### Rendered images with source text:
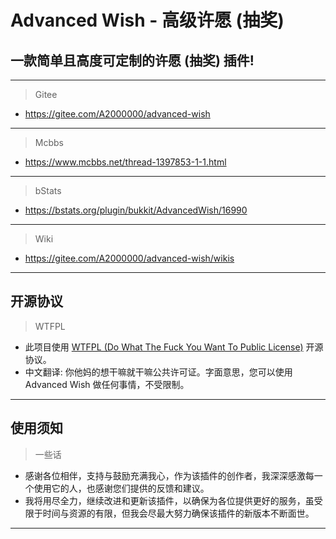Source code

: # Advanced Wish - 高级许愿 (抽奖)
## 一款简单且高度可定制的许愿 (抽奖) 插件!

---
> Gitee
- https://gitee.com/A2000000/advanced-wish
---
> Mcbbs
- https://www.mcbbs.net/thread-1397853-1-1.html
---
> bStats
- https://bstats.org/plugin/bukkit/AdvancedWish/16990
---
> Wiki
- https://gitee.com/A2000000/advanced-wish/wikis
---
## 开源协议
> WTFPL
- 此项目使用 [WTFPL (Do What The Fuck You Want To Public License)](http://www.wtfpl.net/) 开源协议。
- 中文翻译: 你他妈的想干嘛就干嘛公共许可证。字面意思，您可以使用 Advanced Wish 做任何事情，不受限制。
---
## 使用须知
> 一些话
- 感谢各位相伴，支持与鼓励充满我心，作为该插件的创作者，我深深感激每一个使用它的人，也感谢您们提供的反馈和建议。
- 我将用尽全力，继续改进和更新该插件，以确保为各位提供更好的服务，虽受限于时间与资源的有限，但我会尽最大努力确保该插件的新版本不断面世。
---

### Exercise instructions:
Retype every entry exactly, but keep the pictures out of your copy.

### Task response:
Source code

: # Advanced Wish - 高级许愿 (抽奖)
## 一款简单且高度可定制的许愿 (抽奖) 插件!

---
> Gitee
- https://gitee.com/A2000000/advanced-wish
---
> Mcbbs
- https://www.mcbbs.net/thread-1397853-1-1.html
---
> bStats
- https://bstats.org/plugin/bukkit/AdvancedWish/16990
---
> Wiki
- https://gitee.com/A2000000/advanced-wish/wikis
---
## 开源协议
> WTFPL
- 此项目使用 [WTFPL (Do What The Fuck You Want To Public License)](http://www.wtfpl.net/) 开源协议。
- 中文翻译: 你他妈的想干嘛就干嘛公共许可证。字面意思，您可以使用 Advanced Wish 做任何事情，不受限制。
---
## 使用须知
> 一些话
- 感谢各位相伴，支持与鼓励充满我心，作为该插件的创作者，我深深感激每一个使用它的人，也感谢您们提供的反馈和建议。
- 我将用尽全力，继续改进和更新该插件，以确保为各位提供更好的服务，虽受限于时间与资源的有限，但我会尽最大努力确保该插件的新版本不断面世。
---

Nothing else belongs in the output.